Filter the entries below, keeping every line that has the word "inclusão".
= Beginning of Section =
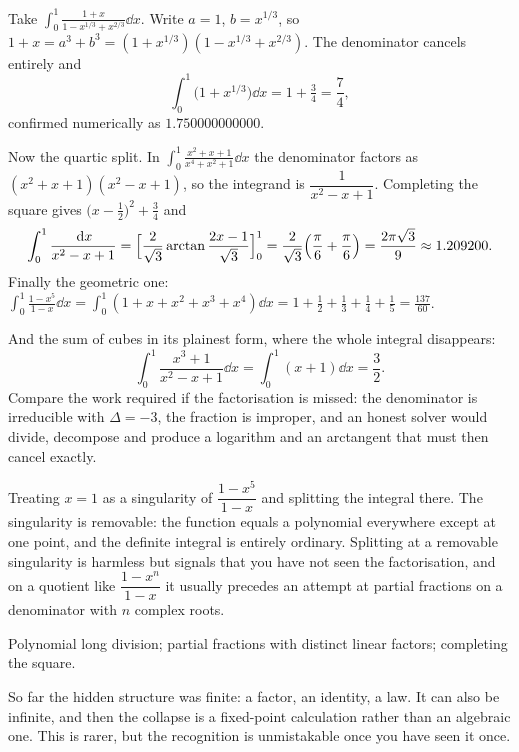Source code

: \begin{worked}
Take $\displaystyle\int_0^1\frac{1+x}{1-x^{1/3}+x^{2/3}}\dd x$. Write $a=1$, $b=x^{1/3}$, so $1+x=a^3+b^3=(1+x^{1/3})(1-x^{1/3}+x^{2/3})$. The denominator cancels entirely and
\[
\int_0^1\bigl(1+x^{1/3}\bigr)\dd x=1+\tfrac34=\frac74 ,
\]
confirmed numerically as $1.750000000000$.

Now the quartic split. In $\displaystyle\int_0^1\frac{x^2+x+1}{x^4+x^2+1}\dd x$ the denominator factors as $(x^2+x+1)(x^2-x+1)$, so the integrand is $\dfrac{1}{x^2-x+1}$. Completing the square gives $\bigl(x-\tfrac12\bigr)^2+\tfrac34$ and
\[
\int_0^1\frac{\dd x}{x^2-x+1}=\Bigl[\frac{2}{\sqrt3}\arctan\frac{2x-1}{\sqrt3}\Bigr]_0^1=\frac{2}{\sqrt3}\Bigl(\frac{\pi}{6}+\frac{\pi}{6}\Bigr)=\frac{2\pi\sqrt3}{9}\approx1.209200 .
\]
Finally the geometric one: $\displaystyle\int_0^1\frac{1-x^5}{1-x}\dd x=\int_0^1(1+x+x^2+x^3+x^4)\dd x=1+\tfrac12+\tfrac13+\tfrac14+\tfrac15=\frac{137}{60}$.

And the sum of cubes in its plainest form, where the whole integral disappears:
\[
\int_0^1\frac{x^3+1}{x^2-x+1}\dd x=\int_0^1(x+1)\dd x=\frac32 .
\]
Compare the work required if the factorisation is missed: the denominator is irreducible with $\Delta=-3$, the fraction is improper, and an honest solver would divide, decompose and produce a logarithm and an arctangent that must then cancel exactly.
\end{worked}

\begin{trap}
Treating $x=1$ as a singularity of $\dfrac{1-x^5}{1-x}$ and splitting the integral there. The singularity is removable: the function equals a polynomial everywhere except at one point, and the definite integral is entirely ordinary. Splitting at a removable singularity is harmless but signals that you have not seen the factorisation, and on a quotient like $\dfrac{1-x^n}{1-x}$ it usually precedes an attempt at partial fractions on a denominator with $n$ complex roots.
\end{trap}

\begin{seealsob}Polynomial long division; partial fractions with distinct linear factors; completing the square.\end{seealsob}

So far the hidden structure was finite: a factor, an identity, a law. It can also be infinite, and then the collapse is a fixed-point calculation rather than an algebraic one. This is rarer, but the recognition is unmistakable once you have seen it once.

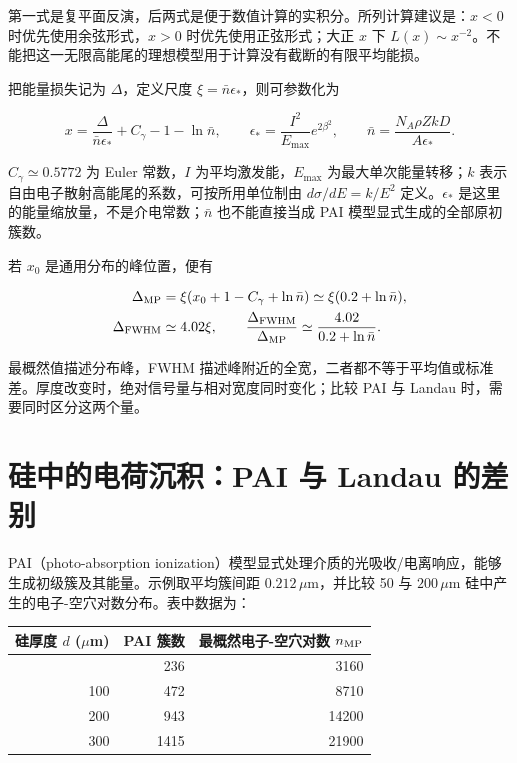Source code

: \documentclass[
  11pt,
  a4paper,
  oneside,
  openany]{report}
\numberwithin{equation}{chapter}
\begin{document}
第一式是复平面反演，后两式是便于数值计算的实积分。所列计算建议是：\(x<0\)
时优先使用余弦形式，\(x>0\) 时优先使用正弦形式；大正 \(x\) 下
\(L(x)\sim x^{-2}\)。不能把这一无限高能尾的理想模型用于计算没有截断的有限平均能损。

把能量损失记为 \(\Delta\)，定义尺度
\(\xi=\bar n\epsilon_*\)，则可参数化为

\begin{equation}
x=\frac{\Delta}{\bar n\epsilon_*}+C_\gamma-1-\ln\bar n,
\qquad
\epsilon_*=\frac{I^2}{E_{\max}}e^{2\beta^2},
\qquad
\bar n=\frac{N_A\rho Z k D}{A\epsilon_*}.
\end{equation}

\(C_\gamma\simeq0.5772\) 为 Euler 常数，\(I\) 为平均激发能，\(E_{\max}\)
为最大单次能量转移；\(k\) 表示自由电子散射高能尾的系数，可按所用单位制由
\(d\sigma/dE=k/E^2\) 定义。\(\epsilon_*\)
是这里的能量缩放量，不是介电常数；\(\bar n\) 也不能直接当成 PAI
模型显式生成的全部原初簇数。

若 \(x_0\) 是通用分布的峰位置，便有

\begin{equation}
\begin{aligned}
\Delta_{\rm MP}&=\xi(x_0+1-C_\gamma+\ln\bar n)
\simeq\xi(0.2+\ln\bar n),\\
\Delta_{\rm FWHM}&\simeq4.02\xi,\qquad
\frac{\Delta_{\rm FWHM}}{\Delta_{\rm MP}}
\simeq\frac{4.02}{0.2+\ln\bar n}.
\end{aligned}
\end{equation}

最概然值描述分布峰，FWHM
描述峰附近的全宽，二者都不等于平均值或标准差。厚度改变时，绝对信号量与相对宽度同时变化；比较
PAI 与 Landau 时，需要同时区分这两个量。

\section{硅中的电荷沉积：PAI 与 Landau
的差别}\label{ux7845ux4e2dux7684ux7535ux8377ux6c89ux79efpai-ux4e0e-landau-ux7684ux5deeux522b}

PAI（photo-absorption
ionization）模型显式处理介质的光吸收/电离响应，能够生成初级簇及其能量。示例取平均簇间距
\(0.212\,\mu\mathrm m\)，并比较 50 与 \(200\,\mu\mathrm m\)
硅中产生的电子-空穴对数分布。表中数据为：

\begin{longtable}[]{@{}rrr@{}}
\toprule\noalign{}
硅厚度 \(d\) (\(\mu\)m) & PAI 簇数 & 最概然电子-空穴对数
\(n_{\rm MP}\) \\
\midrule\noalign{}
\endhead
\bottomrule\noalign{}
\endlastfoot
50 & 236 & 3160 \\
100 & 472 & 8710 \\
200 & 943 & 14200 \\
300 & 1415 & 21900 \\
\end{longtable}
\end{document}
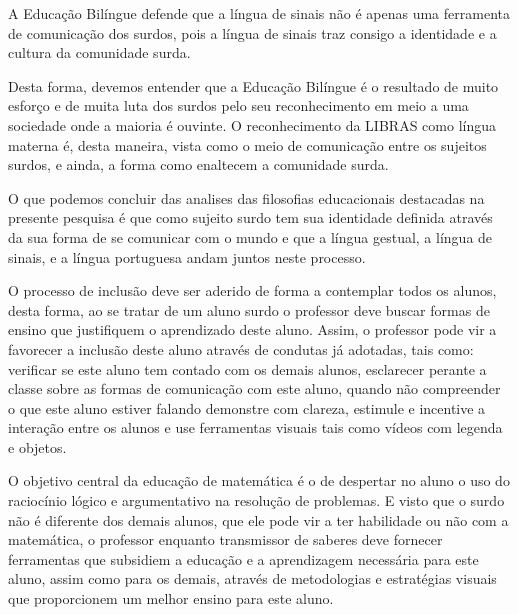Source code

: \documentclass[brasil]{abnt}
\begin{document}
	A Educação Bilíngue defende que a língua de sinais não é apenas uma ferramenta de comunicação dos surdos, pois a língua de sinais traz consigo a identidade e a cultura da comunidade surda. 
	
	Desta forma, devemos entender que a Educação Bilíngue é o resultado de muito esforço e de muita luta dos surdos pelo seu reconhecimento em meio a uma sociedade onde a maioria é ouvinte. O reconhecimento da
	LIBRAS como língua materna é, desta maneira, vista como o meio de comunicação entre os sujeitos surdos, e ainda, a forma como enaltecem a comunidade surda. 
	
	O que podemos concluir das analises das filosofias educacionais destacadas na presente pesquisa é que como sujeito surdo tem sua identidade definida através da sua forma de se comunicar com o mundo e que 
	a língua gestual, a língua de sinais, e a língua portuguesa andam juntos neste processo.     
	
	O processo de inclusão deve ser aderido de forma a contemplar todos os alunos, desta forma, ao se tratar de um aluno surdo o professor deve buscar formas de ensino que justifiquem o aprendizado deste aluno.
	Assim, o professor pode vir a favorecer a inclusão deste aluno através de condutas já adotadas, tais como: verificar se este aluno tem contado com os demais alunos, esclarecer perante a 
	classe sobre as formas de comunicação com este aluno, quando não compreender o que este aluno estiver falando demonstre com clareza, estimule e incentive a interação entre os alunos e use ferramentas 
	visuais tais como vídeos com legenda e objetos.        
	
	O objetivo central da educação de matemática é o de despertar no aluno o uso do raciocínio lógico e argumentativo na resolução de problemas. E visto que o surdo não é diferente dos demais alunos, que ele pode vir a 
	ter habilidade ou não com a matemática, o professor enquanto transmissor de saberes deve fornecer ferramentas que subsidiem a educação e a aprendizagem necessária para este aluno, assim como para os demais, através
	de metodologias e estratégias visuais que proporcionem um melhor ensino para este aluno. 
  
  

	\nocite{audi}
	\nocite{aud}
	\nocite{bev}
	\nocite{bot}
	\nocite{capo}
	\nocite{car}
	\nocite{coch}
	\nocite{cou}
	\nocite{cr}
	\nocite{dada}
	\nocite{Ubi}
	\nocite{amore}
	\nocite{dec}
	\nocite{fa}
	\nocite{fil}
	\nocite{gold}
	\nocite{kub}
	\nocite{lacerd}
	\nocite{lei}
	\nocite{lip}
	\nocite{machado}
	\nocite{PC}
	\nocite{macha}
	\nocite{martins}
	\nocite{mm}
	\nocite{moraes}
	\nocite{mon}
	\nocite{nogu}
	\nocite{nunes}
	\nocite{Wiki}
	\nocite{oliveira}
	\nocite{Almeida}
	\nocite{Paul}
	\nocite{jur}
	\nocite{pei}
	\nocite{crist}
	\nocite{phs}
	\nocite{quas}
	\nocite{qua}
	\nocite{qep}
	\nocite{quads}
	\nocite{rodr}
	\nocite{sado}
	\nocite{Sales}
	\nocite{sal}
	\nocite{san}
	\nocite{coelho}
	\nocite{sp}
	\nocite{ei}
	\nocite{silva}
	\nocite{soares}
	\nocite{sou}
	\nocite{stro}
	\nocite{qes}
	\nocite{vs}
	\nocite{vieira}
    
\end{document}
= End of Section =
__Result__:
	O processo de inclusão deve ser aderido de forma a contemplar todos os alunos, desta forma, ao se tratar de um aluno surdo o professor deve buscar formas de ensino que justifiquem o aprendizado deste aluno.
	Assim, o professor pode vir a favorecer a inclusão deste aluno através de condutas já adotadas, tais como: verificar se este aluno tem contado com os demais alunos, esclarecer perante a 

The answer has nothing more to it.